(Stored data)
* * *

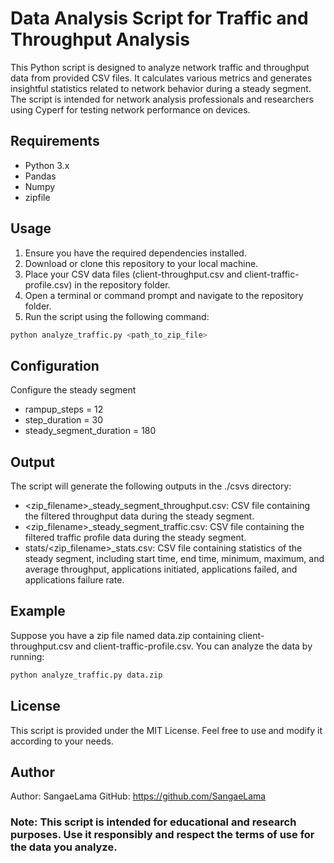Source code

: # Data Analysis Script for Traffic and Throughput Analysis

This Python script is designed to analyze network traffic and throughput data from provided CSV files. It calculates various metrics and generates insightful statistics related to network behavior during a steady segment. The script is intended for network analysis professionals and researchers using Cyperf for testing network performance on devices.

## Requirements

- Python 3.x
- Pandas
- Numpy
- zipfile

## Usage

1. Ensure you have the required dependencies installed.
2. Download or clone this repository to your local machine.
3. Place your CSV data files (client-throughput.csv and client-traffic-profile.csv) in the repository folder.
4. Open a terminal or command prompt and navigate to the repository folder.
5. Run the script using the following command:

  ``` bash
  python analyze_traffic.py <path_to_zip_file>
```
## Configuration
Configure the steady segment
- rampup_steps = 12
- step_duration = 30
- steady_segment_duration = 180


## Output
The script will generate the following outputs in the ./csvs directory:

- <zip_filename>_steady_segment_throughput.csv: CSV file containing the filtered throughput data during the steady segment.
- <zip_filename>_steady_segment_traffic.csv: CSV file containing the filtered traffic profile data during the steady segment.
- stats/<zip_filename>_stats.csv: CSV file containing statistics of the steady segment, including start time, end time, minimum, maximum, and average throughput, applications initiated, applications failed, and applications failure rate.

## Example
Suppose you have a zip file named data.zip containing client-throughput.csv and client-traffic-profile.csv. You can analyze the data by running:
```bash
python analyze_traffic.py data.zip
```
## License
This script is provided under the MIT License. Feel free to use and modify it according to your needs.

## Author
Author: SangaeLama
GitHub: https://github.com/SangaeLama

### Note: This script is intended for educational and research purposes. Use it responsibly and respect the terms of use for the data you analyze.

* * *

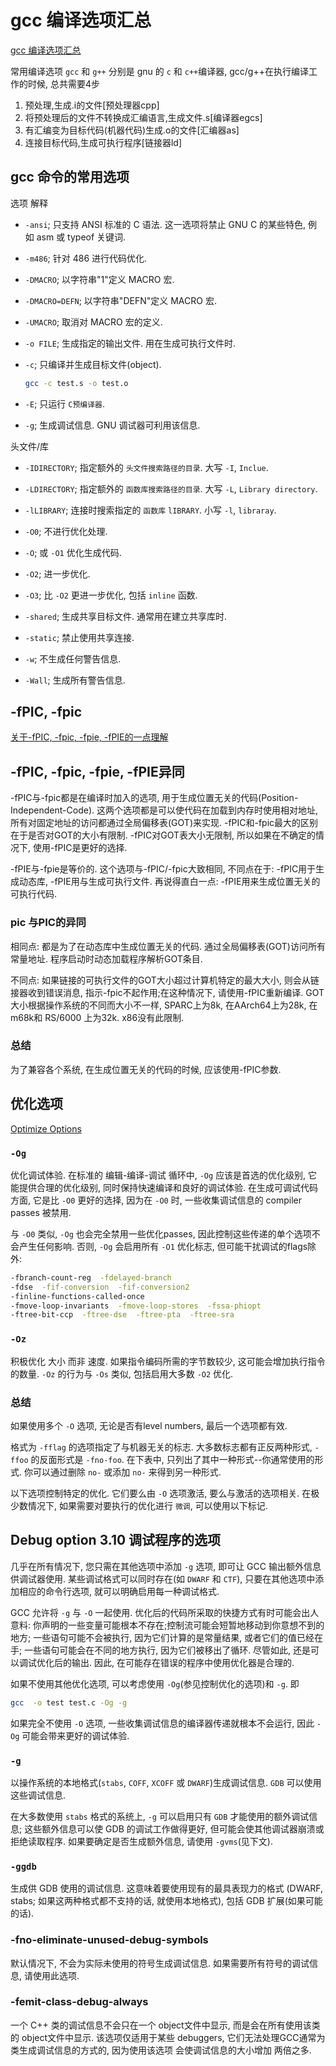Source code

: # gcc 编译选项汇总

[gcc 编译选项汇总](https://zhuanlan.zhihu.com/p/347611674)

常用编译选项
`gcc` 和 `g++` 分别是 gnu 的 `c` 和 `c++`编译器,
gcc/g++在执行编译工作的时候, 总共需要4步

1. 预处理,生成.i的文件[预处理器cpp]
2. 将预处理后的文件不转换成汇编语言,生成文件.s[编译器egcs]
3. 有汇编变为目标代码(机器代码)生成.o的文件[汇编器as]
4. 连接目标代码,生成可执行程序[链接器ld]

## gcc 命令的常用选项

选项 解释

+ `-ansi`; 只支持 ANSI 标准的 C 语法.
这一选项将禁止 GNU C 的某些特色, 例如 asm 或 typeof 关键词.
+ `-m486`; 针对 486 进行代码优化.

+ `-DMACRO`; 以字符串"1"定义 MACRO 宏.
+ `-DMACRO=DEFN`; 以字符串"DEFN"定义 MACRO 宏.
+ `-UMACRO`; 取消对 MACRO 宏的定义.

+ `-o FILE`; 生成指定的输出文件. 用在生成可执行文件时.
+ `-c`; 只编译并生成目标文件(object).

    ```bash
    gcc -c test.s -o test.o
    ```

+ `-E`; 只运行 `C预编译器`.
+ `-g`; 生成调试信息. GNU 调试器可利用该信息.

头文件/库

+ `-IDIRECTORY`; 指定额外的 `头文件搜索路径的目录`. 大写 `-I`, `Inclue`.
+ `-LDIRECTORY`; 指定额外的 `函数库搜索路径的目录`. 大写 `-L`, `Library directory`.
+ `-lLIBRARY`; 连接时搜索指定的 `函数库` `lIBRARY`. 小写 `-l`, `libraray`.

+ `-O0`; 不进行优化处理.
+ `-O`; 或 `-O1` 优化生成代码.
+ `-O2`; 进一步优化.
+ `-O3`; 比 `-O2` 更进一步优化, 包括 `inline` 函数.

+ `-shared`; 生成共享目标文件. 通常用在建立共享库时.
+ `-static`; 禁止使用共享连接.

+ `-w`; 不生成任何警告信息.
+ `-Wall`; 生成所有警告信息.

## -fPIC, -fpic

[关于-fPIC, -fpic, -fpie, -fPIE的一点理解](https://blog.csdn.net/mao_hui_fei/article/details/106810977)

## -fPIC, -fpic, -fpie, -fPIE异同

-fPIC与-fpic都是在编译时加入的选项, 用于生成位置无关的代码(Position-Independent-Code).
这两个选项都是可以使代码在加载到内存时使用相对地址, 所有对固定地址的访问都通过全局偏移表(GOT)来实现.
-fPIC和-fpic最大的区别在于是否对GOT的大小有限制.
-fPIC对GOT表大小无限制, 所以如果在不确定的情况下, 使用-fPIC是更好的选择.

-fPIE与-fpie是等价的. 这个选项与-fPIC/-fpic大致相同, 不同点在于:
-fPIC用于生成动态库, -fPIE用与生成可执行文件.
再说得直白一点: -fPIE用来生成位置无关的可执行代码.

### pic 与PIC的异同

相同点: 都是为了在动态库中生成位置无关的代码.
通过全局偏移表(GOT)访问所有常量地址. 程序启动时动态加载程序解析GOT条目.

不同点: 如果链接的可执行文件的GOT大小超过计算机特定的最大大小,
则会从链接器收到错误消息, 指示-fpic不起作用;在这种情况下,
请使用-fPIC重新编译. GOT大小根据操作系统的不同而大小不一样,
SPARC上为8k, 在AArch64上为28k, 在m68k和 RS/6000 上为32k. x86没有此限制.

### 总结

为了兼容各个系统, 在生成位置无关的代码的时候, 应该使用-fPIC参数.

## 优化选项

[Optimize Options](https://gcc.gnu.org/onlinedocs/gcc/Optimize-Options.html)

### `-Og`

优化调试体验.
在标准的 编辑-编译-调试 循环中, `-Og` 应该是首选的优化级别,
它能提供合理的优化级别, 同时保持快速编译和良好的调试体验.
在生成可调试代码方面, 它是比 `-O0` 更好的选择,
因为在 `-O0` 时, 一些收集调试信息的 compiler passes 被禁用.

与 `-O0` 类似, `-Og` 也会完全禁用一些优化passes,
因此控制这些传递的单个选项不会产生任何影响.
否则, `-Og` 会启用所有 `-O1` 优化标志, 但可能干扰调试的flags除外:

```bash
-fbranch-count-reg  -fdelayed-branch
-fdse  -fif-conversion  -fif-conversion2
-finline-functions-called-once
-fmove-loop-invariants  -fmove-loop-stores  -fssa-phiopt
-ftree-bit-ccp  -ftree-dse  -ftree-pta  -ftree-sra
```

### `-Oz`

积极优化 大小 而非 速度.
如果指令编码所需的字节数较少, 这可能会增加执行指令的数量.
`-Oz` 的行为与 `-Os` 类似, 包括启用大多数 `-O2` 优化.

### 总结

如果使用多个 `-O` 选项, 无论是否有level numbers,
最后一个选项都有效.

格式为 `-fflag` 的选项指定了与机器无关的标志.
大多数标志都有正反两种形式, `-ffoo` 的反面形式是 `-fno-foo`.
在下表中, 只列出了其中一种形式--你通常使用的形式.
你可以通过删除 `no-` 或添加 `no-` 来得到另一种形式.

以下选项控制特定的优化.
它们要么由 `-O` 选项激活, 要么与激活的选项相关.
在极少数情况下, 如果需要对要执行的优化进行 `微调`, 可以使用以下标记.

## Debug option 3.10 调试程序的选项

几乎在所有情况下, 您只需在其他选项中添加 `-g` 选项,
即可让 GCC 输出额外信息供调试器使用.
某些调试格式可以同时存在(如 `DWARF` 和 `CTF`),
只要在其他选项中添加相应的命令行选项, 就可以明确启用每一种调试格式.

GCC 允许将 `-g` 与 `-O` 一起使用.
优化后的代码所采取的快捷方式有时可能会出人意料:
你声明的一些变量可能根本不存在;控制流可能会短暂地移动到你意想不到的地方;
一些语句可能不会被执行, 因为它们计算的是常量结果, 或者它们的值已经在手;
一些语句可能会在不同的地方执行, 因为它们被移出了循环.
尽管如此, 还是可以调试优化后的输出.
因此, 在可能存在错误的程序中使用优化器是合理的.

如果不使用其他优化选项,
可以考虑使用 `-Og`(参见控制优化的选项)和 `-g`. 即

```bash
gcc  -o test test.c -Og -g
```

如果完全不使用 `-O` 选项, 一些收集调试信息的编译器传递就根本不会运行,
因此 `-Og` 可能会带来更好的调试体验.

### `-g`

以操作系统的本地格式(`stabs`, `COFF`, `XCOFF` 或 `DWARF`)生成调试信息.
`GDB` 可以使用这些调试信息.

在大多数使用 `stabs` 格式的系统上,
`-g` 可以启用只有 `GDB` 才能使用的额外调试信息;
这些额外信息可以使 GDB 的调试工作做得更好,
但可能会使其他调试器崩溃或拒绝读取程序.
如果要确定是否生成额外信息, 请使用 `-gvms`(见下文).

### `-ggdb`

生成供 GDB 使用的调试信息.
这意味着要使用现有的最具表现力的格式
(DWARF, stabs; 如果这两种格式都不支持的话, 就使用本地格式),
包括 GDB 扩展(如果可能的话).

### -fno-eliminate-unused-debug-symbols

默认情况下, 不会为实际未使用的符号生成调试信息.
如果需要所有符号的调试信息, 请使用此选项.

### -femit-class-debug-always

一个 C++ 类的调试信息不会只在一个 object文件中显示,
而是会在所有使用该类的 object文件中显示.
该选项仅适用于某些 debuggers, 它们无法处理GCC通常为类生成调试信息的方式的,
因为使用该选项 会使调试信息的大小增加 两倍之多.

* * *

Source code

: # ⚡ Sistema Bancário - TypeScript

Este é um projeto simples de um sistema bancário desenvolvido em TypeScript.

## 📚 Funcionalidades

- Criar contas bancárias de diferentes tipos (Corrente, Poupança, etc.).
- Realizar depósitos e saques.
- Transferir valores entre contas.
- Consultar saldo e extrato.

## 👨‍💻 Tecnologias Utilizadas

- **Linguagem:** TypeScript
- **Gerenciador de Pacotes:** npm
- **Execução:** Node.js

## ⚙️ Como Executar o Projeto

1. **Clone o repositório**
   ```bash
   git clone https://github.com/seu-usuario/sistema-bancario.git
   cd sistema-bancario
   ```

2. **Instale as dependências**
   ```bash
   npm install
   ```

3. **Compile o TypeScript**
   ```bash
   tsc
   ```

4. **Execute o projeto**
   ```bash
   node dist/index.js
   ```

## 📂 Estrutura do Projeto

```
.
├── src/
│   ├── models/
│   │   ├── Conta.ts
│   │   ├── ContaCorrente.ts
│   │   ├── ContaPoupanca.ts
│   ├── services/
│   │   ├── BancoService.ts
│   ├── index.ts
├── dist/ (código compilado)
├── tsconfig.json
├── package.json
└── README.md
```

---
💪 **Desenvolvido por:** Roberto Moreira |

* * *

Task details:
All lines in the records that contain "have" are to be copied and returned.

Exercise solution:
1. Ensure you have the required dependencies installed.
Suppose you have a zip file named data.zip containing client-throughput.csv and client-traffic-profile.csv. You can analyze the data by running:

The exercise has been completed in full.